Records from a dataset
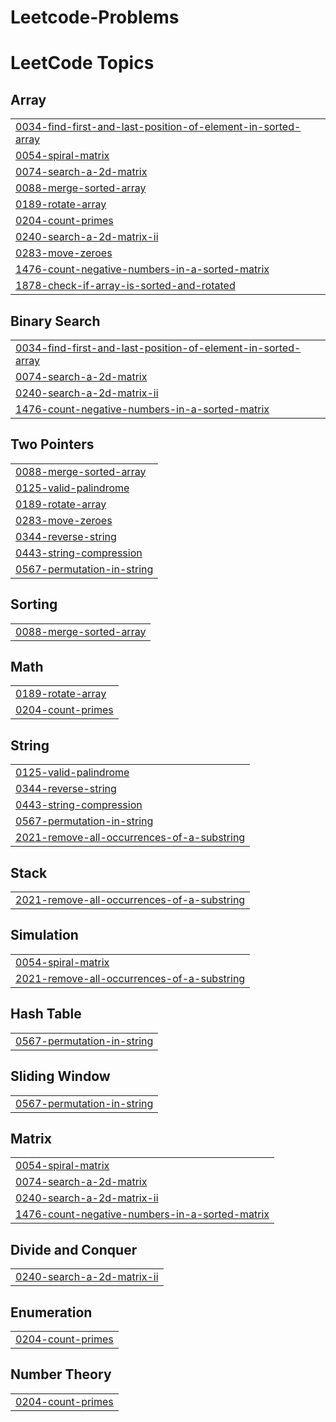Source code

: # Leetcode-Problems
<!---LeetCode Topics Start-->
# LeetCode Topics
## Array
|  |
| ------- |
| [0034-find-first-and-last-position-of-element-in-sorted-array](https://github.com/mirmadiha/Leetcode-Problems/tree/master/0034-find-first-and-last-position-of-element-in-sorted-array) |
| [0054-spiral-matrix](https://github.com/mirmadiha/Leetcode-Problems/tree/master/0054-spiral-matrix) |
| [0074-search-a-2d-matrix](https://github.com/mirmadiha/Leetcode-Problems/tree/master/0074-search-a-2d-matrix) |
| [0088-merge-sorted-array](https://github.com/mirmadiha/Leetcode-Problems/tree/master/0088-merge-sorted-array) |
| [0189-rotate-array](https://github.com/mirmadiha/Leetcode-Problems/tree/master/0189-rotate-array) |
| [0204-count-primes](https://github.com/mirmadiha/Leetcode-Problems/tree/master/0204-count-primes) |
| [0240-search-a-2d-matrix-ii](https://github.com/mirmadiha/Leetcode-Problems/tree/master/0240-search-a-2d-matrix-ii) |
| [0283-move-zeroes](https://github.com/mirmadiha/Leetcode-Problems/tree/master/0283-move-zeroes) |
| [1476-count-negative-numbers-in-a-sorted-matrix](https://github.com/mirmadiha/Leetcode-Problems/tree/master/1476-count-negative-numbers-in-a-sorted-matrix) |
| [1878-check-if-array-is-sorted-and-rotated](https://github.com/mirmadiha/Leetcode-Problems/tree/master/1878-check-if-array-is-sorted-and-rotated) |
## Binary Search
|  |
| ------- |
| [0034-find-first-and-last-position-of-element-in-sorted-array](https://github.com/mirmadiha/Leetcode-Problems/tree/master/0034-find-first-and-last-position-of-element-in-sorted-array) |
| [0074-search-a-2d-matrix](https://github.com/mirmadiha/Leetcode-Problems/tree/master/0074-search-a-2d-matrix) |
| [0240-search-a-2d-matrix-ii](https://github.com/mirmadiha/Leetcode-Problems/tree/master/0240-search-a-2d-matrix-ii) |
| [1476-count-negative-numbers-in-a-sorted-matrix](https://github.com/mirmadiha/Leetcode-Problems/tree/master/1476-count-negative-numbers-in-a-sorted-matrix) |
## Two Pointers
|  |
| ------- |
| [0088-merge-sorted-array](https://github.com/mirmadiha/Leetcode-Problems/tree/master/0088-merge-sorted-array) |
| [0125-valid-palindrome](https://github.com/mirmadiha/Leetcode-Problems/tree/master/0125-valid-palindrome) |
| [0189-rotate-array](https://github.com/mirmadiha/Leetcode-Problems/tree/master/0189-rotate-array) |
| [0283-move-zeroes](https://github.com/mirmadiha/Leetcode-Problems/tree/master/0283-move-zeroes) |
| [0344-reverse-string](https://github.com/mirmadiha/Leetcode-Problems/tree/master/0344-reverse-string) |
| [0443-string-compression](https://github.com/mirmadiha/Leetcode-Problems/tree/master/0443-string-compression) |
| [0567-permutation-in-string](https://github.com/mirmadiha/Leetcode-Problems/tree/master/0567-permutation-in-string) |
## Sorting
|  |
| ------- |
| [0088-merge-sorted-array](https://github.com/mirmadiha/Leetcode-Problems/tree/master/0088-merge-sorted-array) |
## Math
|  |
| ------- |
| [0189-rotate-array](https://github.com/mirmadiha/Leetcode-Problems/tree/master/0189-rotate-array) |
| [0204-count-primes](https://github.com/mirmadiha/Leetcode-Problems/tree/master/0204-count-primes) |
## String
|  |
| ------- |
| [0125-valid-palindrome](https://github.com/mirmadiha/Leetcode-Problems/tree/master/0125-valid-palindrome) |
| [0344-reverse-string](https://github.com/mirmadiha/Leetcode-Problems/tree/master/0344-reverse-string) |
| [0443-string-compression](https://github.com/mirmadiha/Leetcode-Problems/tree/master/0443-string-compression) |
| [0567-permutation-in-string](https://github.com/mirmadiha/Leetcode-Problems/tree/master/0567-permutation-in-string) |
| [2021-remove-all-occurrences-of-a-substring](https://github.com/mirmadiha/Leetcode-Problems/tree/master/2021-remove-all-occurrences-of-a-substring) |
## Stack
|  |
| ------- |
| [2021-remove-all-occurrences-of-a-substring](https://github.com/mirmadiha/Leetcode-Problems/tree/master/2021-remove-all-occurrences-of-a-substring) |
## Simulation
|  |
| ------- |
| [0054-spiral-matrix](https://github.com/mirmadiha/Leetcode-Problems/tree/master/0054-spiral-matrix) |
| [2021-remove-all-occurrences-of-a-substring](https://github.com/mirmadiha/Leetcode-Problems/tree/master/2021-remove-all-occurrences-of-a-substring) |
## Hash Table
|  |
| ------- |
| [0567-permutation-in-string](https://github.com/mirmadiha/Leetcode-Problems/tree/master/0567-permutation-in-string) |
## Sliding Window
|  |
| ------- |
| [0567-permutation-in-string](https://github.com/mirmadiha/Leetcode-Problems/tree/master/0567-permutation-in-string) |
## Matrix
|  |
| ------- |
| [0054-spiral-matrix](https://github.com/mirmadiha/Leetcode-Problems/tree/master/0054-spiral-matrix) |
| [0074-search-a-2d-matrix](https://github.com/mirmadiha/Leetcode-Problems/tree/master/0074-search-a-2d-matrix) |
| [0240-search-a-2d-matrix-ii](https://github.com/mirmadiha/Leetcode-Problems/tree/master/0240-search-a-2d-matrix-ii) |
| [1476-count-negative-numbers-in-a-sorted-matrix](https://github.com/mirmadiha/Leetcode-Problems/tree/master/1476-count-negative-numbers-in-a-sorted-matrix) |
## Divide and Conquer
|  |
| ------- |
| [0240-search-a-2d-matrix-ii](https://github.com/mirmadiha/Leetcode-Problems/tree/master/0240-search-a-2d-matrix-ii) |
## Enumeration
|  |
| ------- |
| [0204-count-primes](https://github.com/mirmadiha/Leetcode-Problems/tree/master/0204-count-primes) |
## Number Theory
|  |
| ------- |
| [0204-count-primes](https://github.com/mirmadiha/Leetcode-Problems/tree/master/0204-count-primes) |
<!---LeetCode Topics End-->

TASK PROMPT — Only the pictures are to be left out; write out all the other data exactly.

OUTPUT FOR THIS EXERCISE —
Source code

: # Leetcode-Problems
<!---LeetCode Topics Start-->
# LeetCode Topics
## Array
|  |
| ------- |
| [0034-find-first-and-last-position-of-element-in-sorted-array](https://github.com/mirmadiha/Leetcode-Problems/tree/master/0034-find-first-and-last-position-of-element-in-sorted-array) |
| [0054-spiral-matrix](https://github.com/mirmadiha/Leetcode-Problems/tree/master/0054-spiral-matrix) |
| [0074-search-a-2d-matrix](https://github.com/mirmadiha/Leetcode-Problems/tree/master/0074-search-a-2d-matrix) |
| [0088-merge-sorted-array](https://github.com/mirmadiha/Leetcode-Problems/tree/master/0088-merge-sorted-array) |
| [0189-rotate-array](https://github.com/mirmadiha/Leetcode-Problems/tree/master/0189-rotate-array) |
| [0204-count-primes](https://github.com/mirmadiha/Leetcode-Problems/tree/master/0204-count-primes) |
| [0240-search-a-2d-matrix-ii](https://github.com/mirmadiha/Leetcode-Problems/tree/master/0240-search-a-2d-matrix-ii) |
| [0283-move-zeroes](https://github.com/mirmadiha/Leetcode-Problems/tree/master/0283-move-zeroes) |
| [1476-count-negative-numbers-in-a-sorted-matrix](https://github.com/mirmadiha/Leetcode-Problems/tree/master/1476-count-negative-numbers-in-a-sorted-matrix) |
| [1878-check-if-array-is-sorted-and-rotated](https://github.com/mirmadiha/Leetcode-Problems/tree/master/1878-check-if-array-is-sorted-and-rotated) |
## Binary Search
|  |
| ------- |
| [0034-find-first-and-last-position-of-element-in-sorted-array](https://github.com/mirmadiha/Leetcode-Problems/tree/master/0034-find-first-and-last-position-of-element-in-sorted-array) |
| [0074-search-a-2d-matrix](https://github.com/mirmadiha/Leetcode-Problems/tree/master/0074-search-a-2d-matrix) |
| [0240-search-a-2d-matrix-ii](https://github.com/mirmadiha/Leetcode-Problems/tree/master/0240-search-a-2d-matrix-ii) |
| [1476-count-negative-numbers-in-a-sorted-matrix](https://github.com/mirmadiha/Leetcode-Problems/tree/master/1476-count-negative-numbers-in-a-sorted-matrix) |
## Two Pointers
|  |
| ------- |
| [0088-merge-sorted-array](https://github.com/mirmadiha/Leetcode-Problems/tree/master/0088-merge-sorted-array) |
| [0125-valid-palindrome](https://github.com/mirmadiha/Leetcode-Problems/tree/master/0125-valid-palindrome) |
| [0189-rotate-array](https://github.com/mirmadiha/Leetcode-Problems/tree/master/0189-rotate-array) |
| [0283-move-zeroes](https://github.com/mirmadiha/Leetcode-Problems/tree/master/0283-move-zeroes) |
| [0344-reverse-string](https://github.com/mirmadiha/Leetcode-Problems/tree/master/0344-reverse-string) |
| [0443-string-compression](https://github.com/mirmadiha/Leetcode-Problems/tree/master/0443-string-compression) |
| [0567-permutation-in-string](https://github.com/mirmadiha/Leetcode-Problems/tree/master/0567-permutation-in-string) |
## Sorting
|  |
| ------- |
| [0088-merge-sorted-array](https://github.com/mirmadiha/Leetcode-Problems/tree/master/0088-merge-sorted-array) |
## Math
|  |
| ------- |
| [0189-rotate-array](https://github.com/mirmadiha/Leetcode-Problems/tree/master/0189-rotate-array) |
| [0204-count-primes](https://github.com/mirmadiha/Leetcode-Problems/tree/master/0204-count-primes) |
## String
|  |
| ------- |
| [0125-valid-palindrome](https://github.com/mirmadiha/Leetcode-Problems/tree/master/0125-valid-palindrome) |
| [0344-reverse-string](https://github.com/mirmadiha/Leetcode-Problems/tree/master/0344-reverse-string) |
| [0443-string-compression](https://github.com/mirmadiha/Leetcode-Problems/tree/master/0443-string-compression) |
| [0567-permutation-in-string](https://github.com/mirmadiha/Leetcode-Problems/tree/master/0567-permutation-in-string) |
| [2021-remove-all-occurrences-of-a-substring](https://github.com/mirmadiha/Leetcode-Problems/tree/master/2021-remove-all-occurrences-of-a-substring) |
## Stack
|  |
| ------- |
| [2021-remove-all-occurrences-of-a-substring](https://github.com/mirmadiha/Leetcode-Problems/tree/master/2021-remove-all-occurrences-of-a-substring) |
## Simulation
|  |
| ------- |
| [0054-spiral-matrix](https://github.com/mirmadiha/Leetcode-Problems/tree/master/0054-spiral-matrix) |
| [2021-remove-all-occurrences-of-a-substring](https://github.com/mirmadiha/Leetcode-Problems/tree/master/2021-remove-all-occurrences-of-a-substring) |
## Hash Table
|  |
| ------- |
| [0567-permutation-in-string](https://github.com/mirmadiha/Leetcode-Problems/tree/master/0567-permutation-in-string) |
## Sliding Window
|  |
| ------- |
| [0567-permutation-in-string](https://github.com/mirmadiha/Leetcode-Problems/tree/master/0567-permutation-in-string) |
## Matrix
|  |
| ------- |
| [0054-spiral-matrix](https://github.com/mirmadiha/Leetcode-Problems/tree/master/0054-spiral-matrix) |
| [0074-search-a-2d-matrix](https://github.com/mirmadiha/Leetcode-Problems/tree/master/0074-search-a-2d-matrix) |
| [0240-search-a-2d-matrix-ii](https://github.com/mirmadiha/Leetcode-Problems/tree/master/0240-search-a-2d-matrix-ii) |
| [1476-count-negative-numbers-in-a-sorted-matrix](https://github.com/mirmadiha/Leetcode-Problems/tree/master/1476-count-negative-numbers-in-a-sorted-matrix) |
## Divide and Conquer
|  |
| ------- |
| [0240-search-a-2d-matrix-ii](https://github.com/mirmadiha/Leetcode-Problems/tree/master/0240-search-a-2d-matrix-ii) |
## Enumeration
|  |
| ------- |
| [0204-count-primes](https://github.com/mirmadiha/Leetcode-Problems/tree/master/0204-count-primes) |
## Number Theory
|  |
| ------- |
| [0204-count-primes](https://github.com/mirmadiha/Leetcode-Problems/tree/master/0204-count-primes) |
<!---LeetCode Topics End-->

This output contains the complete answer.